Copy every line of the listing that holds the string "right".

Source data Start Marker

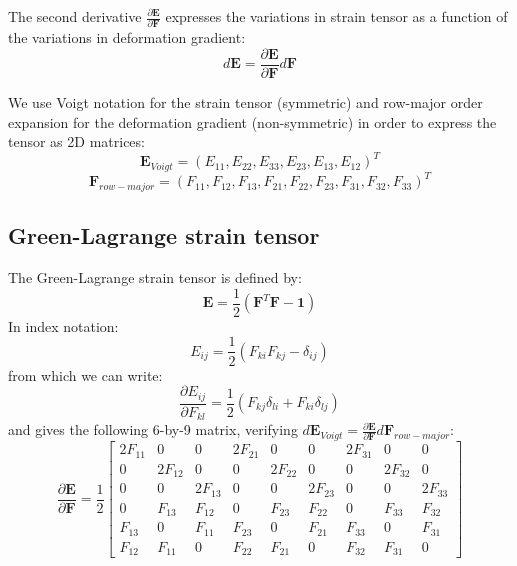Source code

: \documentclass[letterpaper,12pt,oneside]{report}
\begin{document}
The second derivative $\frac{\partial \mathbf{E}}{\partial \mathbf{F}}$ expresses the variations in strain tensor as a function of the variations in deformation gradient:
\begin{equation}
d\mathbf{E} = \frac{\partial \mathbf{E}}{\partial \mathbf{F}} d\mathbf{F}
\end{equation}

We use Voigt notation for the strain tensor (symmetric) and row-major order expansion for the deformation gradient (non-symmetric) in order to express the tensor as 2D matrices:
\begin{equation}
\mathbf{E}_{Voigt} = (E_{11},E_{22},E_{33},E_{23},E_{13},E_{12})^T
\end{equation}
\begin{equation}
\mathbf{F}_{row-major} = (F_{11},F_{12},F_{13},F_{21},F_{22},F_{23},F_{31},F_{32},F_{33})^T
\end{equation}

\subsection{Green-Lagrange strain tensor}
The Green-Lagrange strain tensor is defined by:
\begin{equation}
\mathbf{E} = \frac{1}{2}\left(\mathbf{F}^T \mathbf{F} - \mathbf{1}\right)
\end{equation}
In index notation:
\begin{equation}
E_{ij} = \frac{1}{2}\left(F_{ki} F_{kj} - \delta_{ij}\right)
\end{equation}
from which we can write:
\begin{equation}
\frac{\partial E_{ij}}{\partial F_{kl}} = \frac{1}{2}\left(F_{kj} \delta_{li} + F_{ki} \delta_{lj}\right)
\end{equation}
and gives the following 6-by-9 matrix, verifying $d\mathbf{E}_{Voigt} = \frac{\partial \mathbf{E}}{\partial \mathbf{F}} d\mathbf{F}_{row-major}$:
\begin{equation}
\frac{\partial \mathbf{E}}{\partial \mathbf{F}} = \frac{1}{2}
\left[\begin{array}{ccccccccc}
2F_{11} & 0 & 0 & 2F_{21} & 0 & 0 & 2F_{31} & 0 & 0 \\
0 & 2F_{12} & 0 & 0 & 2F_{22} & 0 & 0 & 2F_{32} & 0 \\
0 & 0 & 2F_{13} & 0 & 0 & 2F_{23} & 0 & 0 & 2F_{33} \\
0 & F_{13} & F_{12} & 0 & F_{23} & F_{22} & 0 & F_{33} & F_{32} \\
F_{13} & 0 & F_{11} & F_{23} & 0 & F_{21} & F_{33} & 0 & F_{31} \\
F_{12} & F_{11} & 0 & F_{22} & F_{21} & 0 & F_{32} & F_{31} & 0
\end{array}\right]
\end{equation}
\end{document}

Source data End Marker

Solution for this problem ▸
\mathbf{E} = \frac{1}{2}\left(\mathbf{F}^T \mathbf{F} - \mathbf{1}\right)
E_{ij} = \frac{1}{2}\left(F_{ki} F_{kj} - \delta_{ij}\right)
\frac{\partial E_{ij}}{\partial F_{kl}} = \frac{1}{2}\left(F_{kj} \delta_{li} + F_{ki} \delta_{lj}\right)
\end{array}\right]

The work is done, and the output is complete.